Christmas cheer as hundreds of loved ones welcome HMS Duncan home from Mediterranean
22 December 2023
Hundreds of emotional families and loved ones welcomed the last Royal Navy warship to return home for Christmas as HMS Duncan returned to Portsmouth today.

Some 700 people were waiting on the jetty for the 200 sailors aboard HMS Duncan, which has spent seven in every ten days of 2023 deployed.

Most notably the destroyer has been in the Eastern Mediterranean for the past six months, leading NATO’s premier security mission in the region – known as Standing NATO Maritime Task Group 2 (SNMG2) – as world events continue to cause uncertainty and instability.

In all, HMS Duncan sailed more than 35,000 miles and spent 270 days of 2023 deployed as she led 19 different warships from nine alliance nations.

Crew and loved ones were reunited with three days to spare till Christmas, putting the seal on a deployment which saw them visit six countries and stop in eight different ports.

“We thank our families and friends for their continued support,” said Commanding Officer, Commander Ben Martin.

“It has been invaluable as Duncan delivered on operations despite the challenges and uncertainty we faced.

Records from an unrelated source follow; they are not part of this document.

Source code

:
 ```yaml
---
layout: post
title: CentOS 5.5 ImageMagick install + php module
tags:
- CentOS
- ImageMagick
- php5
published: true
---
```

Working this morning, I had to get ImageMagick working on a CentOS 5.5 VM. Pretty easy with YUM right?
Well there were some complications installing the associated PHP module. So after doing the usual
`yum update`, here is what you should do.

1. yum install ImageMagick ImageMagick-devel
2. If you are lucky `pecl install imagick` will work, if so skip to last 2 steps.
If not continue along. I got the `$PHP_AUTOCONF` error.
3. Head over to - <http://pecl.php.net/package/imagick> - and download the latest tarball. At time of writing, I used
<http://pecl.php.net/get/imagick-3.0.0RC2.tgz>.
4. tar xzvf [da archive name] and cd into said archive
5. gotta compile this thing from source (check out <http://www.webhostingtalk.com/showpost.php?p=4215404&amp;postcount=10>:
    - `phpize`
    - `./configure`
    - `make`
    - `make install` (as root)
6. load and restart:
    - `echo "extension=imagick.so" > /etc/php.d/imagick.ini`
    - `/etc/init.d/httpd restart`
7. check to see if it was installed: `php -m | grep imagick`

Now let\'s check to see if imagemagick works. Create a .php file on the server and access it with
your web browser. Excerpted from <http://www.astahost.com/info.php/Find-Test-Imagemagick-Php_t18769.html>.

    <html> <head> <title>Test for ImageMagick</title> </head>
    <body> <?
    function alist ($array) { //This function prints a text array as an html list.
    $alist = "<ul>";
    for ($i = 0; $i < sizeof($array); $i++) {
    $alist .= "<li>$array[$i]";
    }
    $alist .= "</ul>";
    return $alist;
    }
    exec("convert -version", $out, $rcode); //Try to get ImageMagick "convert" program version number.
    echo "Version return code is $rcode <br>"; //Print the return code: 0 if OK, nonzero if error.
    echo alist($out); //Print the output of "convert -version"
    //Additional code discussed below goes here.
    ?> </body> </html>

“I am proud of Duncan’s sailors who always delivered the highest of standards, and we look forward to being reunited with families and being home for Christmas.”

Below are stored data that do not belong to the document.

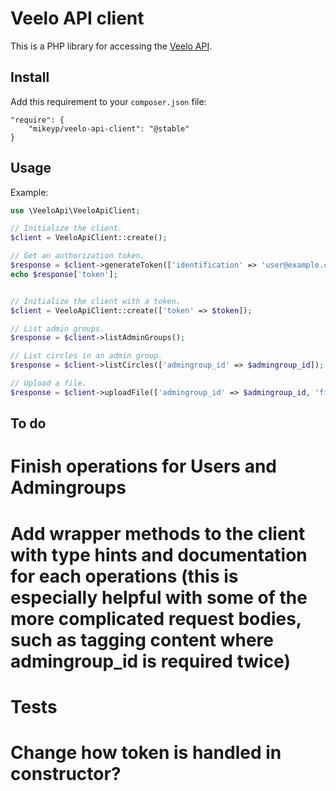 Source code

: Veelo API client
================

This is a PHP library for accessing the [Veelo API](https://home.veeloapp.com/docs/).

Install
-------

Add this requirement to your `composer.json` file:

```
"require": {
    "mikeyp/veelo-api-client": "@stable"
}
```

Usage
-----

Example:

```php
use \VeeloApi\VeeloApiClient;

// Initialize the client.
$client = VeeloApiClient::create();

// Get an authorization token.
$response = $client->generateToken(['identification' => 'user@example.com', 'password' => 'secret']);
echo $response['token'];


// Initialize the client with a token.
$client = VeeloApiClient::create(['token' => $token]);

// List admin groups.
$response = $client->listAdminGroups();

// List circles in an admin group.
$response = $client->listCircles(['admingroup_id' => $admingroup_id]);

// Upload a file.
$response = $client->uploadFile(['admingroup_id' => $admingroup_id, 'file' => fopen('path/to/file.pdf', 'r')]);

```

To do
-----

# Finish operations for Users and Admingroups
# Add wrapper methods to the client with type hints and documentation for each operations (this is especially helpful with some of the more complicated request bodies, such as tagging content where admingroup_id is required twice)
# Tests
# Change how token is handled in constructor?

HMS Duncan’s exploits saw her earn the Royal Navy Destroyer of the Year trophy as she led SNMG2, commanded from onboard by Commodore Paul Stroude and his staff.

The task group focused on its role as part of the alliance’s very high readiness joint task force, which was activated in response to Russia’s ongoing unprovoked and illegal invasion of Ukraine.

The task group maintained – as NATO states – “ceaseless vigilance, presence and readiness to reassure regional allies, deter adversaries and, if necessary, defend NATO territorial integrity”.

“As the flagship we undertook the significant responsibility of carrying the NATO Commander and his staff, responsible for NATO’s contribution to Maritime Security in the Mediterranean region,” added Cdr Martin.

“Whilst this brought with it its own set of challenges, Duncan’s sailors have risen to them with nothing less than their characteristic professionalism and can-do attitude.

“This work was vital to the work of NATO which, at present, is heavily engaged in reassuring our friends and allies overseas in the wake of Russia’s invasion of Ukraine and the recent Israel-Hamas crisis.”

Leading Physical Trainer Loz Parsons has been central to keeping sailors’ morale up, hosting 187 flight deck circuit sessions and 17 yoga sessions during the ship’s deployment.

“I have seen people grow from the very beginning and seen how much every single person has improved, grown stronger, become fitter and most of all got the feeling where they are confident and resilient and it’s such an incredible journey to watch,” LPT Parsons said.

“Each and every person who has come to circuits has become part of the little family where we encourage each other, motivate each other, push each other through on the days where we don’t feel so strong and most of all work extremely hard every single time.”

Sailors also enjoyed paddle boarding and cliff jumping activities in the Adriatic Ocean in Bari, Italy, and the ship’s football team won two tournaments along the way.

The ship will now prepare for operations in 2024.